The industrious bee gets a bad press in terror-by-bug movies like The Swarm, The Bees and The Savage Bees, which is odd since they generally have a better public image than picnic-spoiling wasps. This ordinary but acceptable shot-in-Canada-for-the-SciFi-Channel TV movie redresses a balance by siccing mutated killer wasps on a small town whose self-serving officials are unwilling to listen to vespiary experts and shut-down the nationally televised barbeque cook-offs.
Microscope-peering boffin Kent Horvath (Michael Shanks) discovers his newly-developed insecticide has only a seventy-five per-cent fatality rate, with surviving bugs becoming super-toxic and aggressive (‘Oh my God, the venom is now extremely powerful! We have created mutated wasps by applying the genetically-enhanced pesticide!’). A janitor gets stung to death and a wasp on his corpse kills the local coroner – distorted honey-gold images convey yellowjacket POV as actors swipe at the camera and CGI blots swarm over them before mild scabby make-up reveals their allergic reaction. Horvath’s wasp-hating exterminator pal Q (Richard Chevolleau) ‘borrows’ the experimental pesticide (‘it’s a new formula, really a little strong … we haven’t worked out all the bugs yet.’) and unwittingly creates a whole cloud of deadly insects, which take out the Mayor (Christopher Bondy) and the Sheriff (Bill Lake) while Kent and lady entomologist Cristina Brown (Carol Alt) rush around trying to warn folks (‘if the swarm comes here, it’s going to be really really bad’). Unethical, cowboy-suited barbeque sauce tycoon Phineas Washburn (Tim Thomerson) tries to suppress the bad news, while the Mayor’s once-devoted, now-demented assistant Ellie (Ellen Dubin) wants to blast the monsters one by one with a shotgun. Ellie comically goes after the buzzing bastard who stung her boss, before Washburn – whose role models include Dick Miller in Piranha and Murray Hamilton in Jaws — unethically knocks her out to ensure the vital barbeque cook-off goes ahead as planned so his company’s share price won’t plummet.

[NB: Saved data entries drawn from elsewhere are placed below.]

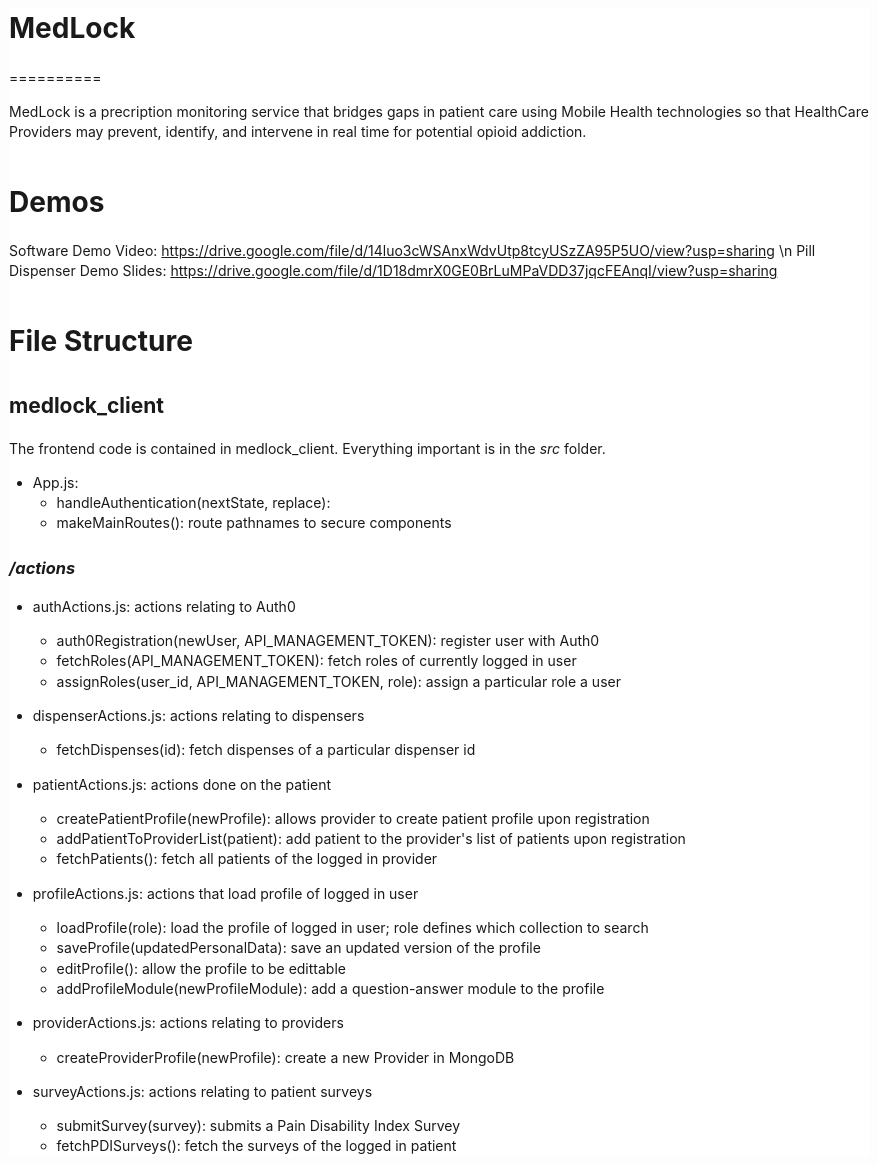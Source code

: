 # MedLock
==========

MedLock is a precription monitoring service that bridges gaps in patient care using Mobile Health technologies so that HealthCare Providers may prevent, identify, and intervene in real time for potential opioid addiction. 

# Demos
Software Demo Video: https://drive.google.com/file/d/14luo3cWSAnxWdvUtp8tcyUSzZA95P5UO/view?usp=sharing \n
Pill Dispenser Demo Slides: https://drive.google.com/file/d/1D18dmrX0GE0BrLuMPaVDD37jqcFEAnqI/view?usp=sharing

# File Structure 

## medlock_client 
The frontend code is contained in medlock_client. Everything important is in the _src_ folder. 

* App.js: 
    * handleAuthentication(nextState, replace): 
    * makeMainRoutes(): route pathnames to secure components 

### _/actions_ 

* authActions.js: actions relating to Auth0 
    * auth0Registration(newUser, API_MANAGEMENT_TOKEN): register user with Auth0 
    * fetchRoles(API_MANAGEMENT_TOKEN): fetch roles of currently logged in user 
    * assignRoles(user_id, API_MANAGEMENT_TOKEN, role): assign a particular role a user 

* dispenserActions.js: actions relating to dispensers 
    * fetchDispenses(id): fetch dispenses of a particular dispenser id 

* patientActions.js: actions done on the patient 
    * createPatientProfile(newProfile): allows provider to create patient profile upon registration 
    * addPatientToProviderList(patient): add patient to the provider's list of patients upon registration 
    * fetchPatients(): fetch all patients of the logged in provider 

* profileActions.js: actions that load profile of logged in user 
    * loadProfile(role): load the profile of logged in user; role defines which collection to search 
    * saveProfile(updatedPersonalData): save an updated version of the profile 
    * editProfile(): allow the profile to be edittable 
    * addProfileModule(newProfileModule): add a question-answer module to the profile 

* providerActions.js: actions relating to providers 
    * createProviderProfile(newProfile): create a new Provider in MongoDB 

* surveyActions.js: actions relating to patient surveys 
    * submitSurvey(survey): submits a Pain Disability Index Survey 
    * fetchPDISurveys(): fetch the surveys of the logged in patient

Naturally, the climax finds wasps swarming over that cook-off, and the usual dozens of swatting SciFi extras running and screaming in panic. The enjoyably verminous Washburn hides in an overturned wheelie-bin and a barrel of water, but since he’s the human villain of the film – rather than the whitecoated idiots whose fault the crisis is, who get to be heroes with flamethrowers and aerosols — the wasps make an extra effort to get him by crawling down the hosepipe he’s breathing through. In an odd, nasty aside a crass news cameraman hides safely in a phone booth while taping his presenter (Maria Brooks) being stung to death in her car (‘you’re fired, Jimmy, you’re fired’). Unusually, he isn’t punished and we assume he makes a fortune selling the snuff footage. The good guys lure the swarm into a garage by driving a truckload of exposed raw burgers through town, and then blowing the garage up. Q’s red-headed slacker pal (Jonathan Malen) gets the queen with a portable vacuum-cleaner — but, of course, the final frames show she has survived and is laying eggs. It’s odd that all SciFi Channel monster movies have sequel hooks, since they generally don’t bother to make sequels. The cast do what they can with the comic balloon dialogue, and Alt at least makes the wikipedia-of-wasps infodumps mildly engaging: it’s her job to insist that real wasps are respectable members of the insect community and not monsters – just before the rest of the film unleashes monster wasps. Directed by Paul Ziller (Snakehead Terror, Beyond Loch Ness, Yeti: Curse of the Snow Demon); scripted by Miguel Tejada-Flores (Revenge of the Nerds, Screamers, Darkness, Beyond Re-Animator).